The continued weakness in air-travel demand is primarily due to significant lag in business travel recovery. After declining in the lower 60% range in both July and August from the 2019 level, Southwest’s managed business revenues fell 73% in September. By the end of 2021, the airline expects its managed business revenues to be down roughly 60% from the comparable period in 2019.

A spike in oil prices is pushing up Southwest’s fuel expenses, which in turn is hurting its already weak bottom line. Fuel costs per gallon, including fuel tax (economic), rose 44.4% year over year to $1.92 in the second quarter. The same jumped 65.9% to $2.04 in the third quarter. LUV estimates economic fuel costs per gallon to be between $2.25 and $2.35 in the fourth quarter. Due to a spike in fuel prices as well as costs associated with ramp up in operations (to cater to the improvement in travel demand), the carrier does not expect to be profitable in the fourth quarter of 2021, as it had previously anticipated.

Zacks Rank & Key Picks

Southwest carries a Zacks Rank #3 (Hold).

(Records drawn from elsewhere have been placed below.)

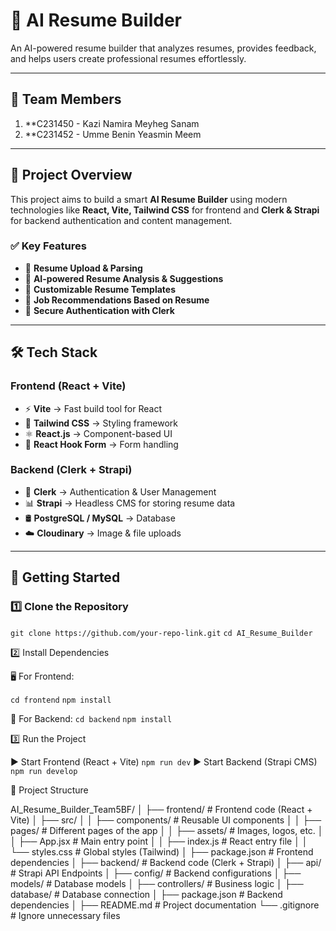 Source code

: # 🚀 AI Resume Builder  

An AI-powered resume builder that analyzes resumes, provides feedback, and helps users create professional resumes effortlessly.  

---

## 👥 Team Members  
1. **C231450 - Kazi Namira Meyheg Sanam 
2. **C231452 - Umme Benin Yeasmin Meem  

---

## 🌟 Project Overview  
This project aims to build a smart **AI Resume Builder** using modern technologies like **React, Vite, Tailwind CSS** for frontend and **Clerk & Strapi** for backend authentication and content management.  

### ✅ **Key Features**  
- 📝 **Resume Upload & Parsing**  
- 🎯 **AI-powered Resume Analysis & Suggestions**  
- 🎨 **Customizable Resume Templates**  
- 📌 **Job Recommendations Based on Resume**  
- 🔐 **Secure Authentication with Clerk**  

---

## 🛠️ Tech Stack  

### **Frontend (React + Vite)**  
- ⚡ **Vite** → Fast build tool for React  
- 🎨 **Tailwind CSS** → Styling framework  
- ⚛️ **React.js** → Component-based UI  
- 📜 **React Hook Form** → Form handling  

### **Backend (Clerk + Strapi)**  
- 🔐 **Clerk** → Authentication & User Management  
- 📊 **Strapi** → Headless CMS for storing resume data  
- 🛢️ **PostgreSQL / MySQL** → Database  
- ☁️ **Cloudinary** → Image & file uploads  

---

## 🚀 Getting Started  

### **1️⃣ Clone the Repository**  

`git clone https://github.com/your-repo-link.git`
`cd AI_Resume_Builder`



2️⃣ Install Dependencies

🖥️ For Frontend:

`cd frontend`
`npm install`

🔧 For Backend:
`cd backend`
`npm install`

3️⃣ Run the Project

▶️ Start Frontend (React + Vite)
`npm run dev`
▶️ Start Backend (Strapi CMS)
`npm run develop`


📌 Project Structure

AI_Resume_Builder_Team5BF/
│
├── frontend/            # Frontend code (React + Vite)
│   ├── src/
│   │   ├── components/  # Reusable UI components
│   │   ├── pages/       # Different pages of the app
│   │   ├── assets/      # Images, logos, etc.
│   │   ├── App.jsx      # Main entry point
│   │   ├── index.js     # React entry file
│   │   └── styles.css   # Global styles (Tailwind)
│   ├── package.json     # Frontend dependencies
│
├── backend/             # Backend code (Clerk + Strapi)
│   ├── api/             # Strapi API Endpoints
│   ├── config/          # Backend configurations
│   ├── models/          # Database models
│   ├── controllers/     # Business logic
│   ├── database/        # Database connection
│   ├── package.json     # Backend dependencies
│
├── README.md            # Project documentation
└── .gitignore           # Ignore unnecessary files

Here are some better-ranked stocks within the broader Transportation sector:

Schneider National SNDR sports a Zacks Rank #1 (Strong Buy). The company has a stellar earnings surprise history, having outperformed the Zacks Consensus Estimate in each of the preceding four quarters, the average beat being 21%. You can see the complete list of today’s Zacks #1 Rank stocks here.

Shares of Schneider National have rallied more than 25% so far this year.

Expeditors International of Washington EXPD also sports a Zacks Rank #1. The company’s earnings have surpassed the Zacks Consensus Estimate in each of the preceding four quarters, the average beat being 29.1%.

Shares of Expeditors have appreciated nearly 34% so far this year.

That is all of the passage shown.